Vereinbarung
Kassen und Kliniken basteln an Coronavirus-Rettungsschirm
Krankenhäuser sollen sich auf die Behandlung schwer erkrankter „Corona-Patienten“ konzentrieren. Das kostet Geld. Die Verhandlungen darüber laufen.
Veröffentlicht:Berlin. Krankenkassen und Kliniken arbeiten bereits an einer einvernehmlichen Lösung für den geplanten „Rettungsschirm“ zur Sicherung der Liquidität der Krankenhäuser in der „Coronakrise“.
Man wolle den Kliniken monatliche Abschlagszahlungen zur Liquiditätssicherung garantieren, erfuhr die „Ärzte Zeitung“ dazu am Dienstag aus Kassenkreisen.
Kassen: Monatliche Abschlagszahlungen
Neben der normalen Krankenhausrechnung könnten die Kliniken in Höhe des Einnahmeausfalls Abschlagszahlungen abrufen.

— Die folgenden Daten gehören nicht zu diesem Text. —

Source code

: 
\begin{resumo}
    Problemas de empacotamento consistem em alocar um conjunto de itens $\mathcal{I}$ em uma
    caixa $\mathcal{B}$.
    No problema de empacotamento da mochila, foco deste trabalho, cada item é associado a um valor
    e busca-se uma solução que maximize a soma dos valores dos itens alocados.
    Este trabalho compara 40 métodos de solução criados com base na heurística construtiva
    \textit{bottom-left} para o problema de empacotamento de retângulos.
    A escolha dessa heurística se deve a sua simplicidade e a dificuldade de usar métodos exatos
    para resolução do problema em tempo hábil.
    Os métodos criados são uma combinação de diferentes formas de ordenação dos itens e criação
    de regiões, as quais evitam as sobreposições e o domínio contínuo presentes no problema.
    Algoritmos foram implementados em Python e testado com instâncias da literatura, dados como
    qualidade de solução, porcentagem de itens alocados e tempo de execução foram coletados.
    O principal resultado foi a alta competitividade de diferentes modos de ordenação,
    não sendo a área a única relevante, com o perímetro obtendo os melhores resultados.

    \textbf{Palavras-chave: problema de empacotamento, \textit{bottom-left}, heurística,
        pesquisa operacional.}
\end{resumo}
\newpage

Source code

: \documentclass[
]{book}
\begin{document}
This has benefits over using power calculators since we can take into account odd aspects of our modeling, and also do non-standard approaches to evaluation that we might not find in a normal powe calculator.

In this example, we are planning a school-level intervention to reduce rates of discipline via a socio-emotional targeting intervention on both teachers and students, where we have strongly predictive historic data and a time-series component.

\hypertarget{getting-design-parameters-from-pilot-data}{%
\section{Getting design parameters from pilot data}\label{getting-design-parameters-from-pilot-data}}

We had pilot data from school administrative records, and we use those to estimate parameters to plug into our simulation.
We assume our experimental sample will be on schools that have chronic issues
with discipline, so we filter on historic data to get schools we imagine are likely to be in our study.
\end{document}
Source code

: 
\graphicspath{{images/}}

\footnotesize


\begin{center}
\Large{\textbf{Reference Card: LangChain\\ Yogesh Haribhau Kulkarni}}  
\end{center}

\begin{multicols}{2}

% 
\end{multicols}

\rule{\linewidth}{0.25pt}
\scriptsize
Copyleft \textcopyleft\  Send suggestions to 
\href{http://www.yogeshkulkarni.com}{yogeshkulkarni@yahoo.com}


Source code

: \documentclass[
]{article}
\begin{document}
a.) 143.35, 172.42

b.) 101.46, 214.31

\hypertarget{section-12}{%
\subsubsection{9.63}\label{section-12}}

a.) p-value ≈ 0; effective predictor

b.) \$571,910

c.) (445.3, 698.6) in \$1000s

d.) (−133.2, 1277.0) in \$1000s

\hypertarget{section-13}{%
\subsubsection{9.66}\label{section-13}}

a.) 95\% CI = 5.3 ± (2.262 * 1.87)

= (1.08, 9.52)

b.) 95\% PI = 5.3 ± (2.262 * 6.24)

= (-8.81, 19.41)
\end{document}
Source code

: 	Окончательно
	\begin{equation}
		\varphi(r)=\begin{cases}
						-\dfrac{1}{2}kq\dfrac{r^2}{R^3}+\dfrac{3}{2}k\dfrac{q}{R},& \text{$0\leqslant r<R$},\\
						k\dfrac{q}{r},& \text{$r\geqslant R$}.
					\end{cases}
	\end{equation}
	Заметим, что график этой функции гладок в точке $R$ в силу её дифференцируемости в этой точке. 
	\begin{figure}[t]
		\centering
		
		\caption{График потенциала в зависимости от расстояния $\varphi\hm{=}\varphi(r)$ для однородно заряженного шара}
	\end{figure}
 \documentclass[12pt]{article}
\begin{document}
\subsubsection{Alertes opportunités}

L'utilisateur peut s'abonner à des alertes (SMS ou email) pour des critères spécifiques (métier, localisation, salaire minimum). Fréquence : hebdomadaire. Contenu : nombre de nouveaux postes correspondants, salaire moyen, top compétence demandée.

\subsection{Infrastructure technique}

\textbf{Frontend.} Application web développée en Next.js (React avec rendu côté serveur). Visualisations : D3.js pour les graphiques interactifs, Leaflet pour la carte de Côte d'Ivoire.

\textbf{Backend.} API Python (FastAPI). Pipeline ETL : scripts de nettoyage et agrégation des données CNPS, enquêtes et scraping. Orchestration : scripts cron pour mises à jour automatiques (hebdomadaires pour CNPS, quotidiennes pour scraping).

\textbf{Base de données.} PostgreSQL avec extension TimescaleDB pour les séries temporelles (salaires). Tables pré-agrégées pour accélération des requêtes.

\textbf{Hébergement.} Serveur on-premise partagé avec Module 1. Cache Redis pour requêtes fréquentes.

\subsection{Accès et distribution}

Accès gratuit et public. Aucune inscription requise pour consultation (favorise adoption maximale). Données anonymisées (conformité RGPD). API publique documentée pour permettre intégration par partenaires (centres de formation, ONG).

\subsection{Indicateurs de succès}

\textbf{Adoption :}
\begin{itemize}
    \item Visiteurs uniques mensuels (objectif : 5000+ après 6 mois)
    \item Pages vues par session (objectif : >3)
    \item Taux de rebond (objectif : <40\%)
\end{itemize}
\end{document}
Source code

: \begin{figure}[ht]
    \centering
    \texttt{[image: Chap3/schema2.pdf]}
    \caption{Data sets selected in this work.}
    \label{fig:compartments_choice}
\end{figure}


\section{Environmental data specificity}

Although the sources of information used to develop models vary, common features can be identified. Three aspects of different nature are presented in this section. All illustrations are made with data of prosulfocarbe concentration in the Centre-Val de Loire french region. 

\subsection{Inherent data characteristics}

Diese sollten sich am Budget des jeweiligen Krankenhauses orientieren. Zusätzlich könnten Gelder für erhöhte Materialkosten und Kosten für den Aufbau weiterer Intensivbehandlungsplätze abgerufen werden.
Um die Abschlagzahlung möglichst unbürokratisch abzuwickeln, sollte dafür eine Krankenkasse je Bundesland bestimmt werden.
Kompensation von Liquiditätsausfällen
Bund und Länder hatten vergangene Woche beschlossen, dass Krankenhäuser wegen der grassierenden Coronavirus-Epidemie planbare Aufnahmen, Operationen und Eingriffe verschieben oder aussetzen sollen. Dies soll die Kapazität der freien Intensivplätze zur Behandlung von Patienten mit SARS-CoV-2 kurzfristig erhöhen. Da ein solcher Schritt in den betroffenen Kliniken zu Liquiditätsausfällen führen kann, hatten Bund und Länder einen Rettungsschirm verabredet.
Von Kassenseite hieß es dazu, der geplante Rettungsschirm solle „zunächst“ auf drei Monate befristet sein. Je nach Lage könne diese Lösung jedoch verlängert werden. Ein Spitzengespräch zwischen Kliniken, Kassen und Vertretern des Bundesgesundheitsministeriums soll an diesem Mittwoch stattfinden.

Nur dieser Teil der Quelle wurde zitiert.